■ GIVEN RECORDS ■
"""

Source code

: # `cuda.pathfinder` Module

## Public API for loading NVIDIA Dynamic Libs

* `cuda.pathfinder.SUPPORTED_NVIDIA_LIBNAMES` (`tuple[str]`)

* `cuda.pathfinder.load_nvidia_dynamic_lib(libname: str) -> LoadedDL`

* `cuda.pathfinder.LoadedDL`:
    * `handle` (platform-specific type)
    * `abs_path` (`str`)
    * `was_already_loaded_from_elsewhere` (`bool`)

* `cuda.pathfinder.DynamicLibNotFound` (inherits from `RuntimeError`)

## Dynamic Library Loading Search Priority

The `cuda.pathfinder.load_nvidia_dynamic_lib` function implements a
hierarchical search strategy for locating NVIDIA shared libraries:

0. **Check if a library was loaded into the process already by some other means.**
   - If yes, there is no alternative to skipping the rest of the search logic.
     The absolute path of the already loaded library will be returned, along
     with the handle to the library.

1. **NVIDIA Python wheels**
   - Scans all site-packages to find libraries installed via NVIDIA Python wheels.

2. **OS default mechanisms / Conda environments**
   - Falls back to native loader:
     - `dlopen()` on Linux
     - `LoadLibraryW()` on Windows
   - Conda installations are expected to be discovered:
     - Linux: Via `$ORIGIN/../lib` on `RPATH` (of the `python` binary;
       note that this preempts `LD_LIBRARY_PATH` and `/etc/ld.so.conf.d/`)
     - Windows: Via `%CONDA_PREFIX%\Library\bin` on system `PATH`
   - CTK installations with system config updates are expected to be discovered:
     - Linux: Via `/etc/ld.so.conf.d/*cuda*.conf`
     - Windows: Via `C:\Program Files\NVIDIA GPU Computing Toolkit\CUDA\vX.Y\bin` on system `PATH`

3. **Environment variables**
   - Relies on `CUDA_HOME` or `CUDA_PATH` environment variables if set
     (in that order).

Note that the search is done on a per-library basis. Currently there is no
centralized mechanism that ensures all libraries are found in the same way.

"""

Would you mind giving all the records again exactly?

Source code

: # `cuda.pathfinder` Module

## Public API for loading NVIDIA Dynamic Libs

* `cuda.pathfinder.SUPPORTED_NVIDIA_LIBNAMES` (`tuple[str]`)

* `cuda.pathfinder.load_nvidia_dynamic_lib(libname: str) -> LoadedDL`

* `cuda.pathfinder.LoadedDL`:
    * `handle` (platform-specific type)
    * `abs_path` (`str`)
    * `was_already_loaded_from_elsewhere` (`bool`)

* `cuda.pathfinder.DynamicLibNotFound` (inherits from `RuntimeError`)

## Dynamic Library Loading Search Priority

The `cuda.pathfinder.load_nvidia_dynamic_lib` function implements a
hierarchical search strategy for locating NVIDIA shared libraries:

0. **Check if a library was loaded into the process already by some other means.**
   - If yes, there is no alternative to skipping the rest of the search logic.
     The absolute path of the already loaded library will be returned, along
     with the handle to the library.

1. **NVIDIA Python wheels**
   - Scans all site-packages to find libraries installed via NVIDIA Python wheels.

2. **OS default mechanisms / Conda environments**
   - Falls back to native loader:
     - `dlopen()` on Linux
     - `LoadLibraryW()` on Windows
   - Conda installations are expected to be discovered:
     - Linux: Via `$ORIGIN/../lib` on `RPATH` (of the `python` binary;
       note that this preempts `LD_LIBRARY_PATH` and `/etc/ld.so.conf.d/`)
     - Windows: Via `%CONDA_PREFIX%\Library\bin` on system `PATH`
   - CTK installations with system config updates are expected to be discovered:
     - Linux: Via `/etc/ld.so.conf.d/*cuda*.conf`
     - Windows: Via `C:\Program Files\NVIDIA GPU Computing Toolkit\CUDA\vX.Y\bin` on system `PATH`

3. **Environment variables**
   - Relies on `CUDA_HOME` or `CUDA_PATH` environment variables if set
     (in that order).

Note that the search is done on a per-library basis. Currently there is no
centralized mechanism that ensures all libraries are found in the same way.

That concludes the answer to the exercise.